**The task**
Examine each line of the data, and copy the ones containing "ToChar".

◇ ◇ ◇ ◇ ◇ ◇ ◇

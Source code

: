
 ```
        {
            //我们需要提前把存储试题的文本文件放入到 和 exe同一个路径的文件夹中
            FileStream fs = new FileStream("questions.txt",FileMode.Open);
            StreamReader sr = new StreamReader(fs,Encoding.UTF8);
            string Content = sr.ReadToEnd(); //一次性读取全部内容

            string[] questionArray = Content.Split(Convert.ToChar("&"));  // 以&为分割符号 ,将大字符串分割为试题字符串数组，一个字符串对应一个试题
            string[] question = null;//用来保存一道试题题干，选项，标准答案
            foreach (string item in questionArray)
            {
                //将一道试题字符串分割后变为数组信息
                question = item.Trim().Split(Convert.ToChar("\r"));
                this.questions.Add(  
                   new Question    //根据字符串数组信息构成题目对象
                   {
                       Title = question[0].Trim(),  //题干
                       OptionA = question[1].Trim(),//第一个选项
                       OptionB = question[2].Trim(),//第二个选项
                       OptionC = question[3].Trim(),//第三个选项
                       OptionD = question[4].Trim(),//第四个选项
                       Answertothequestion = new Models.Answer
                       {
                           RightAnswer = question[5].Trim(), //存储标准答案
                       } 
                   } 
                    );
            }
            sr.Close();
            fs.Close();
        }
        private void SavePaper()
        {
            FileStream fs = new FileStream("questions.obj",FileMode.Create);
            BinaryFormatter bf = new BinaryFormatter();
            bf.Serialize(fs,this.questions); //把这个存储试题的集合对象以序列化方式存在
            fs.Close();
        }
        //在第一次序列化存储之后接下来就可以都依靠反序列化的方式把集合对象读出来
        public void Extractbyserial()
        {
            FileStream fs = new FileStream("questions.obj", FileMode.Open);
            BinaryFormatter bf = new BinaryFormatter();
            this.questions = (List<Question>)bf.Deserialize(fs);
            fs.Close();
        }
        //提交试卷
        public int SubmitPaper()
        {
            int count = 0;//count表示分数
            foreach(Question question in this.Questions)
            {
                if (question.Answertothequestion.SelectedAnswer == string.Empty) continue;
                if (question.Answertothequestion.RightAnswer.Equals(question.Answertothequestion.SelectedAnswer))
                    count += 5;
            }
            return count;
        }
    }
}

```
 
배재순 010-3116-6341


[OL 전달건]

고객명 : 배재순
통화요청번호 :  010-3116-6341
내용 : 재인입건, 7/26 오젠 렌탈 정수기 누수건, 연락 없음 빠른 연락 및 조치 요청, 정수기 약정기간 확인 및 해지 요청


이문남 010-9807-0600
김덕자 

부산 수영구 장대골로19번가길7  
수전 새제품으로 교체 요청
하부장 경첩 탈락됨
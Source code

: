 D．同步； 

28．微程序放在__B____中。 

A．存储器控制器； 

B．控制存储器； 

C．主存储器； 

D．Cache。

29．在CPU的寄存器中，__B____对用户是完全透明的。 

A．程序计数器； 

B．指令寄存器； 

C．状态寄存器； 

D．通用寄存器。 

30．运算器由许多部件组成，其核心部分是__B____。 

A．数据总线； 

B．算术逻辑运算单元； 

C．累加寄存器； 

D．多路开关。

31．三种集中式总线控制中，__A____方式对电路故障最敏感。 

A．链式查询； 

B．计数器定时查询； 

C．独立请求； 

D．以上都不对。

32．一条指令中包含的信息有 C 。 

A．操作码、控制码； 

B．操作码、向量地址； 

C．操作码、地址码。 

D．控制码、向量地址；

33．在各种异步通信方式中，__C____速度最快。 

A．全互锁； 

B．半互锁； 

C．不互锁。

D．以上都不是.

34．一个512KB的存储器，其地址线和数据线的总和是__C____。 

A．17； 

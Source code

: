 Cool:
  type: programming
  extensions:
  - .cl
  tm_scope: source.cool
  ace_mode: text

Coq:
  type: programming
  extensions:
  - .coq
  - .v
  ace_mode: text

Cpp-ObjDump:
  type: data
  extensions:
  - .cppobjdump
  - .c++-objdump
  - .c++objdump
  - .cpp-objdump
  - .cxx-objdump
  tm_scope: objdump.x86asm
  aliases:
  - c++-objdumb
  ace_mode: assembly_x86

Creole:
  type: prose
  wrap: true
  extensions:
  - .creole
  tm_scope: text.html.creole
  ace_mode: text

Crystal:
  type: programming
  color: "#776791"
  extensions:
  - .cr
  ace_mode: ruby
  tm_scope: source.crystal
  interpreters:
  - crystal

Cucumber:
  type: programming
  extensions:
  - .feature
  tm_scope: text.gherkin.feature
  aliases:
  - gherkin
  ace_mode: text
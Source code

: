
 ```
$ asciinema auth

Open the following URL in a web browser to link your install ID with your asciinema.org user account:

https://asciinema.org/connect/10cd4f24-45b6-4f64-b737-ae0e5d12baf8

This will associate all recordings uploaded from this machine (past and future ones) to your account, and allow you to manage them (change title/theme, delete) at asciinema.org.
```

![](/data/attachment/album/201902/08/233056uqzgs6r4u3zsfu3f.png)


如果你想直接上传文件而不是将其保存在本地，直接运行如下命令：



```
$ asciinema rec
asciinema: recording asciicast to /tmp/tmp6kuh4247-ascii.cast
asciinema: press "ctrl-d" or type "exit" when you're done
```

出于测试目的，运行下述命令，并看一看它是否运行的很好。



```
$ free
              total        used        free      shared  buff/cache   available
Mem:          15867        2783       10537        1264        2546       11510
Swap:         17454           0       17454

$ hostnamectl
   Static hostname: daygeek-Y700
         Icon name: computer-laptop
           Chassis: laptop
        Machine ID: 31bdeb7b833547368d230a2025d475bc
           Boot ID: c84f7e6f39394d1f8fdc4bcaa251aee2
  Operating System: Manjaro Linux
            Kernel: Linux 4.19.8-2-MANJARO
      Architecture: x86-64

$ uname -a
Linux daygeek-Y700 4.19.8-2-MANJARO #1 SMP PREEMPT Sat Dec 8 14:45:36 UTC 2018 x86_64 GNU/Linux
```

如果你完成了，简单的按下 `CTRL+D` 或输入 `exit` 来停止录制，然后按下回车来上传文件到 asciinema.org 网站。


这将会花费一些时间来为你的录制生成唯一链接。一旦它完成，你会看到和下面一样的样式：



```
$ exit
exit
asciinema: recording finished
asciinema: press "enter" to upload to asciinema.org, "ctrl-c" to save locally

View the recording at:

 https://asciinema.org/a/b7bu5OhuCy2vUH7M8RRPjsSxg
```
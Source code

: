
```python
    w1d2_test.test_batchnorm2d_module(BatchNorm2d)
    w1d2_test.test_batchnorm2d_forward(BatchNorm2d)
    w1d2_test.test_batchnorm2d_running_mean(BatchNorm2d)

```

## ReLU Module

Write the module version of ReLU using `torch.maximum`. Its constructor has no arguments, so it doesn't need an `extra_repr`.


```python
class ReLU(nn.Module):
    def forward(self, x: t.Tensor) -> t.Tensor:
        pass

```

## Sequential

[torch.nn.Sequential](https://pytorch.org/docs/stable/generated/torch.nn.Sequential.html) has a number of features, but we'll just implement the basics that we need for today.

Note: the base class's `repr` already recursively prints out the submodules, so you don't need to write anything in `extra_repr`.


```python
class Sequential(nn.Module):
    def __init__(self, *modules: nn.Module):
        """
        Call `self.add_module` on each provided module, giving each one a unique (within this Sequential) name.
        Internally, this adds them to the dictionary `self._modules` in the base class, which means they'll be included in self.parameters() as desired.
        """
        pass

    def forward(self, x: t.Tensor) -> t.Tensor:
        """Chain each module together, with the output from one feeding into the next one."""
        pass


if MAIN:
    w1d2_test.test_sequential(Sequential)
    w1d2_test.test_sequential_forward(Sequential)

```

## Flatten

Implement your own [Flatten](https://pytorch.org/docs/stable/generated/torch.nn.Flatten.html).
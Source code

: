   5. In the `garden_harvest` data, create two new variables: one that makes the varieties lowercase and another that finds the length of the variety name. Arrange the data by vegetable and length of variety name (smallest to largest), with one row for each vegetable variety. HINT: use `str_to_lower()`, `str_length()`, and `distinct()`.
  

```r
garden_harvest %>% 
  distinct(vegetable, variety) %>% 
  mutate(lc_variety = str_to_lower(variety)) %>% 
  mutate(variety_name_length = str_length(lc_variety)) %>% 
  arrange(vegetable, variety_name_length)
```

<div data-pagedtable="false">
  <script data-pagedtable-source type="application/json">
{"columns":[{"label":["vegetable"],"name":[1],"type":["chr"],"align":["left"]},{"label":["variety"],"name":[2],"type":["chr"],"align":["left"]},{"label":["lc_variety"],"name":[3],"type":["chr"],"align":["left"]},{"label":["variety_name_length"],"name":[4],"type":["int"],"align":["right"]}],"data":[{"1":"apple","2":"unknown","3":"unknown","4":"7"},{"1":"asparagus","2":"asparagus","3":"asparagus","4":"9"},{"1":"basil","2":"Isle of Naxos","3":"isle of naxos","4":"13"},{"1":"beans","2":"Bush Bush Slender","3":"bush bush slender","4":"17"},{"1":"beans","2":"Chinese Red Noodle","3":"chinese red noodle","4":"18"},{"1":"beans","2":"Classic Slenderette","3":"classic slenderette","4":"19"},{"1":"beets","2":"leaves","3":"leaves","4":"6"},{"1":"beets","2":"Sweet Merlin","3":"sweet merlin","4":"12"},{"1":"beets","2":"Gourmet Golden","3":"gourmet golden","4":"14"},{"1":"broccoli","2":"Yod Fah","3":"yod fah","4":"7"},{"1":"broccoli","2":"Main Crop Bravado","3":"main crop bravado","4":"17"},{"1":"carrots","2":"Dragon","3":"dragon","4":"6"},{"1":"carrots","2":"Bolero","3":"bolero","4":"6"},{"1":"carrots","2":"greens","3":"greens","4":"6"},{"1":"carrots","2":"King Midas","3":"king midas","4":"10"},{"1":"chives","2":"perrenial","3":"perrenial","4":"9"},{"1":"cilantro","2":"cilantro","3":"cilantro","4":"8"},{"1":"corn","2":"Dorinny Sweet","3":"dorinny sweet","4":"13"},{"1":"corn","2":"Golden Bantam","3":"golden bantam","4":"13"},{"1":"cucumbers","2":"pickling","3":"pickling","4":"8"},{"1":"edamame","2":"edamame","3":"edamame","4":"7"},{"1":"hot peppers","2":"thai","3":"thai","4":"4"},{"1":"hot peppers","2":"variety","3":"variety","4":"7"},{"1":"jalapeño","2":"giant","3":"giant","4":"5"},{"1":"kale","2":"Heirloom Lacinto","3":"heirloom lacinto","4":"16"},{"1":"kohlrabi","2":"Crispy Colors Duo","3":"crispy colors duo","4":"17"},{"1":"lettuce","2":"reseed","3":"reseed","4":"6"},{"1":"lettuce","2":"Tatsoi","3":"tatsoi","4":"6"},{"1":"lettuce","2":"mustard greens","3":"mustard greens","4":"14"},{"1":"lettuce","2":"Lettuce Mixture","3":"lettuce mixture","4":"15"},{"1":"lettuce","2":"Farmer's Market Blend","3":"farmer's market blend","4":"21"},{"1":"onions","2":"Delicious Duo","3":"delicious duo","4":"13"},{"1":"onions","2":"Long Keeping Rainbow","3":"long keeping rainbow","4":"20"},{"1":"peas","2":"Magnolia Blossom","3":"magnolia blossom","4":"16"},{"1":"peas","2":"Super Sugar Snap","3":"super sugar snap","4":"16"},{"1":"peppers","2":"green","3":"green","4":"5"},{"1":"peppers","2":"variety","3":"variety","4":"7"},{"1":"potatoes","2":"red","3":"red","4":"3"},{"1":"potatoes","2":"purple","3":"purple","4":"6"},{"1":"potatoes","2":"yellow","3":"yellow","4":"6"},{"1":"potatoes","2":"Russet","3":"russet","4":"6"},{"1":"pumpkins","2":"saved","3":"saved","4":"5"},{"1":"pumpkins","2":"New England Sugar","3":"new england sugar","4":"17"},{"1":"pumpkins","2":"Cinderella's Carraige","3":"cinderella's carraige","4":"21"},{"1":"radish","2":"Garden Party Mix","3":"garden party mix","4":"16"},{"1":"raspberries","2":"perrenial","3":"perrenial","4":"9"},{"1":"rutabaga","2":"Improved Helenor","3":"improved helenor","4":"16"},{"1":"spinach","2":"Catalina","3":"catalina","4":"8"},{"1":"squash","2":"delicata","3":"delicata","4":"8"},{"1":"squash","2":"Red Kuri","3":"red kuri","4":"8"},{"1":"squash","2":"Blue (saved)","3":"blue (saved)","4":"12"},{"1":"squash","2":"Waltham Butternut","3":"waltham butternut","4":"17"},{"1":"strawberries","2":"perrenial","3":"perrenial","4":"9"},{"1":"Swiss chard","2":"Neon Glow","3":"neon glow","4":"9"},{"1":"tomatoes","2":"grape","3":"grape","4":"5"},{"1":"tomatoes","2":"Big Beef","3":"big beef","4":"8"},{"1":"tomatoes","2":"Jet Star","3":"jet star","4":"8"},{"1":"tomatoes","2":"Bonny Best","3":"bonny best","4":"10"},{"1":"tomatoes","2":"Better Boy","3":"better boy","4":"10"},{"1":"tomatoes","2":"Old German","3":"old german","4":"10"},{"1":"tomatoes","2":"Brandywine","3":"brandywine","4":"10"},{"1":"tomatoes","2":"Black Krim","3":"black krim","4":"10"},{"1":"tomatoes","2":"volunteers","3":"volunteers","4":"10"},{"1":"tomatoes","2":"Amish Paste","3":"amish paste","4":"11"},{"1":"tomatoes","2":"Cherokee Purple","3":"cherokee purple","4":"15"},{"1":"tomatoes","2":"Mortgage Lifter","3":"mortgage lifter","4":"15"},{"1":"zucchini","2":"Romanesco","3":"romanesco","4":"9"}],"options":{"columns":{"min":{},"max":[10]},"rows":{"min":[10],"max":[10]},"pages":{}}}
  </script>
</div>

◇ ◇ ◇ ◇ ◇ ◇ ◇

**Output**
            string[] questionArray = Content.Split(Convert.ToChar("&"));  // 以&为分割符号 ,将大字符串分割为试题字符串数组，一个字符串对应一个试题
                question = item.Trim().Split(Convert.ToChar("\r"));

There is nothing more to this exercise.